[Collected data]
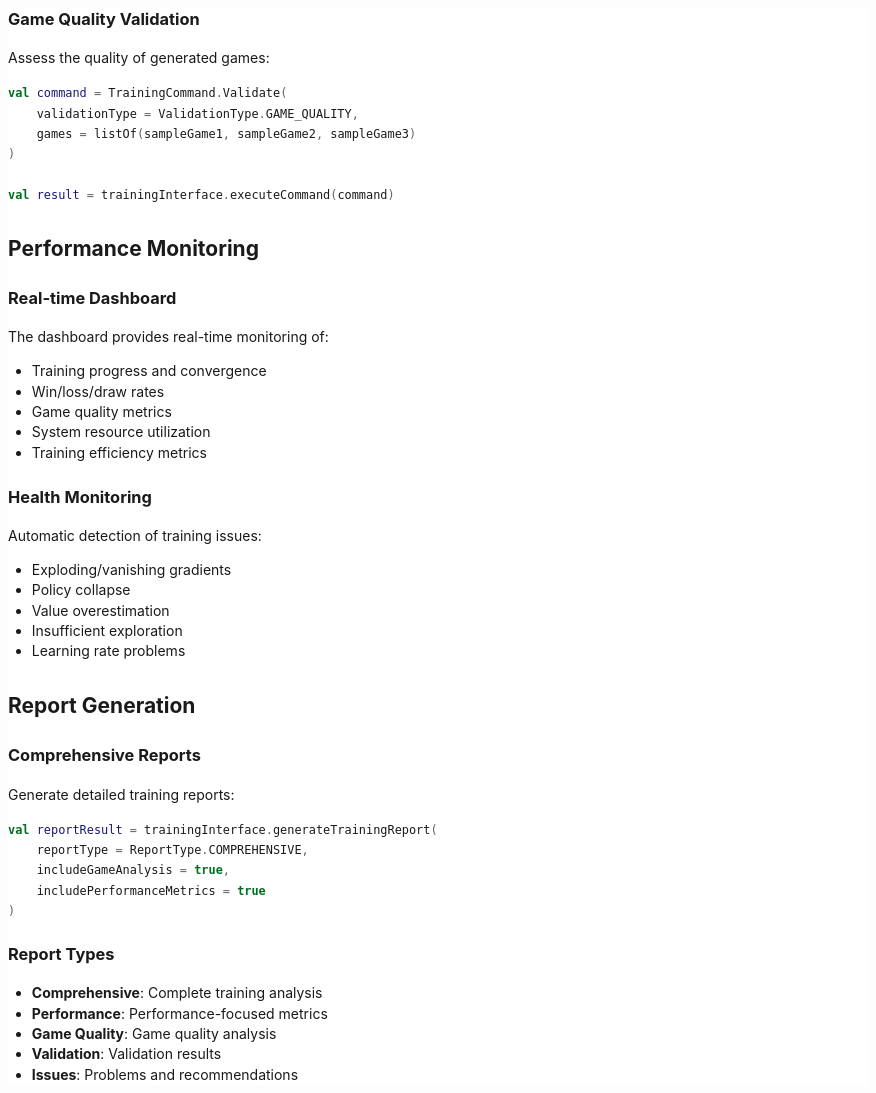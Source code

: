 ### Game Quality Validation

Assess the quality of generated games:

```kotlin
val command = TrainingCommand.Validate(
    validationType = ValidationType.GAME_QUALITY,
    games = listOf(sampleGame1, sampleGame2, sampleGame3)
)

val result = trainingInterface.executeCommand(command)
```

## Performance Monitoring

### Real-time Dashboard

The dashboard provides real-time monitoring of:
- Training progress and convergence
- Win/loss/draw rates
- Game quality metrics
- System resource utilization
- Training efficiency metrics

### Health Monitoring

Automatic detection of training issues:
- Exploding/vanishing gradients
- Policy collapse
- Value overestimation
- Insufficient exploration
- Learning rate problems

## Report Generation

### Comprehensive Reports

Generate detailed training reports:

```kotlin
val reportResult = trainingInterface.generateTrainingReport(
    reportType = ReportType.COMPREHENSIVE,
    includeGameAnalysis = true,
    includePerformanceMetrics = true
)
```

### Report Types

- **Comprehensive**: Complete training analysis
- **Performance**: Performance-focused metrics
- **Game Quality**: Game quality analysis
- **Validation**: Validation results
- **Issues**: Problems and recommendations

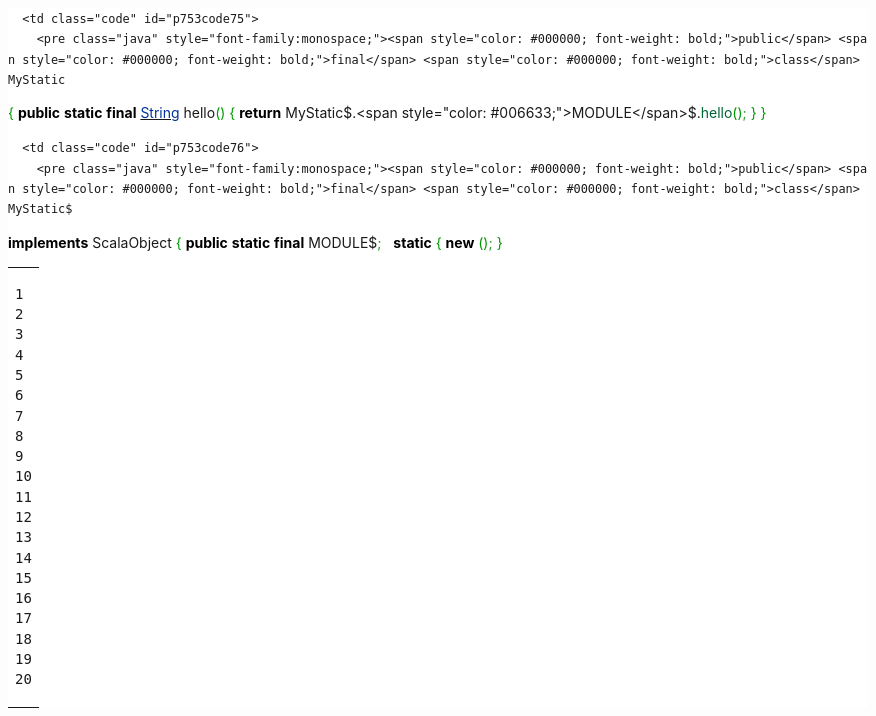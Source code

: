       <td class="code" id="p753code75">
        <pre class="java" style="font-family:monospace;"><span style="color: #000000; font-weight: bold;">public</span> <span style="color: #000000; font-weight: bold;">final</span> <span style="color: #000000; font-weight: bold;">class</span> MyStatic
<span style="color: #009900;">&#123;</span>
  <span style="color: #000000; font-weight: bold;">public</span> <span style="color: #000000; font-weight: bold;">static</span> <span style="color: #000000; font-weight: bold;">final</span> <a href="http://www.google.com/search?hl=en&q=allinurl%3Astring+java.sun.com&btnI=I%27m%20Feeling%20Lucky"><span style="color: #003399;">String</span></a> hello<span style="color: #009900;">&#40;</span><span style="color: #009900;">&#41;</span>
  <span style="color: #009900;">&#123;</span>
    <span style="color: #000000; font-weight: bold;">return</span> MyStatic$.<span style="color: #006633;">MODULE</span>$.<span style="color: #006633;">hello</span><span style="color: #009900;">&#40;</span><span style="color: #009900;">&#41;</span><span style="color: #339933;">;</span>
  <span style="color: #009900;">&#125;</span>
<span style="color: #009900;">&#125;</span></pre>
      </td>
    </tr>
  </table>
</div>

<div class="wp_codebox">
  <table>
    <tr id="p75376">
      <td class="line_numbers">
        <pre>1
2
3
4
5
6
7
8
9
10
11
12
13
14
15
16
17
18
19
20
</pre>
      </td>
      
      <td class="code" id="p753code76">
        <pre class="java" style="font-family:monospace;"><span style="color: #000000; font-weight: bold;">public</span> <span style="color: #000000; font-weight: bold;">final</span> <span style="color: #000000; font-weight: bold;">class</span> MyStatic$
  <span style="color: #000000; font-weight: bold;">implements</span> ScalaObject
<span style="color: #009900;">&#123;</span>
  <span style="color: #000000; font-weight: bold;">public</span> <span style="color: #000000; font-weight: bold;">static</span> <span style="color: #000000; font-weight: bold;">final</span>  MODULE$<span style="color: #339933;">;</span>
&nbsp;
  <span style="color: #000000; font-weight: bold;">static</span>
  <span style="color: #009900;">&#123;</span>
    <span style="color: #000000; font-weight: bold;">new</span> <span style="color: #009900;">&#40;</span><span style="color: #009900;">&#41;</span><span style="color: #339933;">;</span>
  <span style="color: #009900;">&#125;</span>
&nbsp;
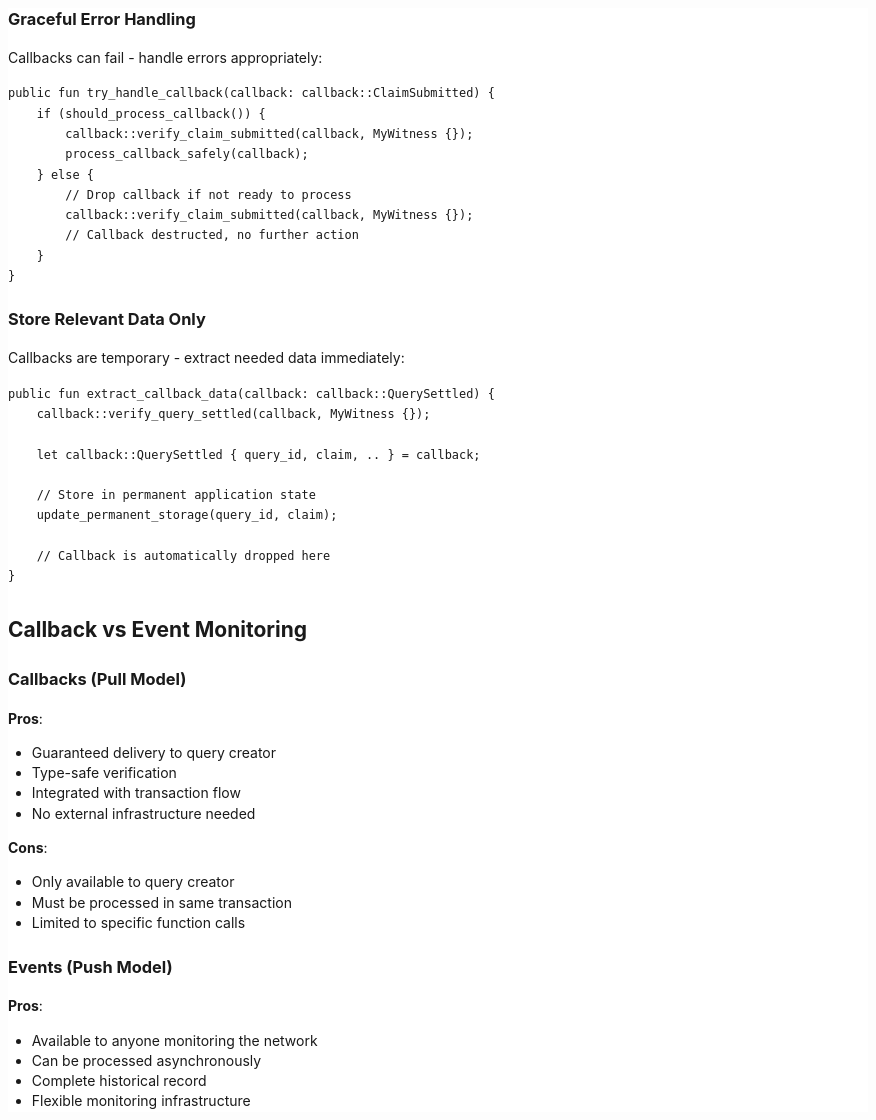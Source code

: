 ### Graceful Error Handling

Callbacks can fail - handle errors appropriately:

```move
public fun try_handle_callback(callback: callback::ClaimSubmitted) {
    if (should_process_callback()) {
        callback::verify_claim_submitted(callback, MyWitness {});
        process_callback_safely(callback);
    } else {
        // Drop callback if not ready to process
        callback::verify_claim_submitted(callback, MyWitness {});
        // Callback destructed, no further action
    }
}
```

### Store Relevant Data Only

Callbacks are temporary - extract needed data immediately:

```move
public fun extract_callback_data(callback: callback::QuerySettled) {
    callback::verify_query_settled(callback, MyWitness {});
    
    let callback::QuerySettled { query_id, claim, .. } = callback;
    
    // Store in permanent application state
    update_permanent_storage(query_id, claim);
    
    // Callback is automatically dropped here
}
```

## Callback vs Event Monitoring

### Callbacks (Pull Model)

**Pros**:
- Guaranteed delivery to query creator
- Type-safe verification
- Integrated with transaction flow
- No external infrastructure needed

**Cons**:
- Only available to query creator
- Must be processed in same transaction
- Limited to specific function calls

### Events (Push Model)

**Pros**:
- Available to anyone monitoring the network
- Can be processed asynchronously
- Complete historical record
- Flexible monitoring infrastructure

Task requirements | Keep the pictures out of the copy and write out the data exactly as it stands.

Solved exercise |
Source code

: ### Game Quality Validation

Assess the quality of generated games:

```kotlin
val command = TrainingCommand.Validate(
    validationType = ValidationType.GAME_QUALITY,
    games = listOf(sampleGame1, sampleGame2, sampleGame3)
)

val result = trainingInterface.executeCommand(command)
```

## Performance Monitoring

### Real-time Dashboard

The dashboard provides real-time monitoring of:
- Training progress and convergence
- Win/loss/draw rates
- Game quality metrics
- System resource utilization
- Training efficiency metrics

### Health Monitoring

Automatic detection of training issues:
- Exploding/vanishing gradients
- Policy collapse
- Value overestimation
- Insufficient exploration
- Learning rate problems

## Report Generation

### Comprehensive Reports

Generate detailed training reports:

```kotlin
val reportResult = trainingInterface.generateTrainingReport(
    reportType = ReportType.COMPREHENSIVE,
    includeGameAnalysis = true,
    includePerformanceMetrics = true
)
```

### Report Types

- **Comprehensive**: Complete training analysis
- **Performance**: Performance-focused metrics
- **Game Quality**: Game quality analysis
- **Validation**: Validation results
- **Issues**: Problems and recommendations

Source code

:       <td class="code" id="p753code75">
        <pre class="java" style="font-family:monospace;"><span style="color: #000000; font-weight: bold;">public</span> <span style="color: #000000; font-weight: bold;">final</span> <span style="color: #000000; font-weight: bold;">class</span> MyStatic
<span style="color: #009900;">&#123;</span>
  <span style="color: #000000; font-weight: bold;">public</span> <span style="color: #000000; font-weight: bold;">static</span> <span style="color: #000000; font-weight: bold;">final</span> <a href="http://www.google.com/search?hl=en&q=allinurl%3Astring+java.sun.com&btnI=I%27m%20Feeling%20Lucky"><span style="color: #003399;">String</span></a> hello<span style="color: #009900;">&#40;</span><span style="color: #009900;">&#41;</span>
  <span style="color: #009900;">&#123;</span>
    <span style="color: #000000; font-weight: bold;">return</span> MyStatic$.<span style="color: #006633;">MODULE</span>$.<span style="color: #006633;">hello</span><span style="color: #009900;">&#40;</span><span style="color: #009900;">&#41;</span><span style="color: #339933;">;</span>
  <span style="color: #009900;">&#125;</span>
<span style="color: #009900;">&#125;</span></pre>
      </td>
    </tr>
  </table>
</div>

<div class="wp_codebox">
  <table>
    <tr id="p75376">
      <td class="line_numbers">
        <pre>1
2
3
4
5
6
7
8
9
10
11
12
13
14
15
16
17
18
19
20
</pre>
      </td>
      
      <td class="code" id="p753code76">
        <pre class="java" style="font-family:monospace;"><span style="color: #000000; font-weight: bold;">public</span> <span style="color: #000000; font-weight: bold;">final</span> <span style="color: #000000; font-weight: bold;">class</span> MyStatic$
  <span style="color: #000000; font-weight: bold;">implements</span> ScalaObject
<span style="color: #009900;">&#123;</span>
  <span style="color: #000000; font-weight: bold;">public</span> <span style="color: #000000; font-weight: bold;">static</span> <span style="color: #000000; font-weight: bold;">final</span>  MODULE$<span style="color: #339933;">;</span>
&nbsp;
  <span style="color: #000000; font-weight: bold;">static</span>
  <span style="color: #009900;">&#123;</span>
    <span style="color: #000000; font-weight: bold;">new</span> <span style="color: #009900;">&#40;</span><span style="color: #009900;">&#41;</span><span style="color: #339933;">;</span>
  <span style="color: #009900;">&#125;</span>
&nbsp;
Source code

: ### Graceful Error Handling

Callbacks can fail - handle errors appropriately:

```move
public fun try_handle_callback(callback: callback::ClaimSubmitted) {
    if (should_process_callback()) {
        callback::verify_claim_submitted(callback, MyWitness {});
        process_callback_safely(callback);
    } else {
        // Drop callback if not ready to process
        callback::verify_claim_submitted(callback, MyWitness {});
        // Callback destructed, no further action
    }
}
```

### Store Relevant Data Only

Callbacks are temporary - extract needed data immediately:

```move
public fun extract_callback_data(callback: callback::QuerySettled) {
    callback::verify_query_settled(callback, MyWitness {});
    
    let callback::QuerySettled { query_id, claim, .. } = callback;
    
    // Store in permanent application state
    update_permanent_storage(query_id, claim);
    
    // Callback is automatically dropped here
}
```

## Callback vs Event Monitoring

### Callbacks (Pull Model)

**Pros**:
- Guaranteed delivery to query creator
- Type-safe verification
- Integrated with transaction flow
- No external infrastructure needed

**Cons**:
- Only available to query creator
- Must be processed in same transaction
- Limited to specific function calls

### Events (Push Model)

**Pros**:
- Available to anyone monitoring the network
- Can be processed asynchronously
- Complete historical record
- Flexible monitoring infrastructure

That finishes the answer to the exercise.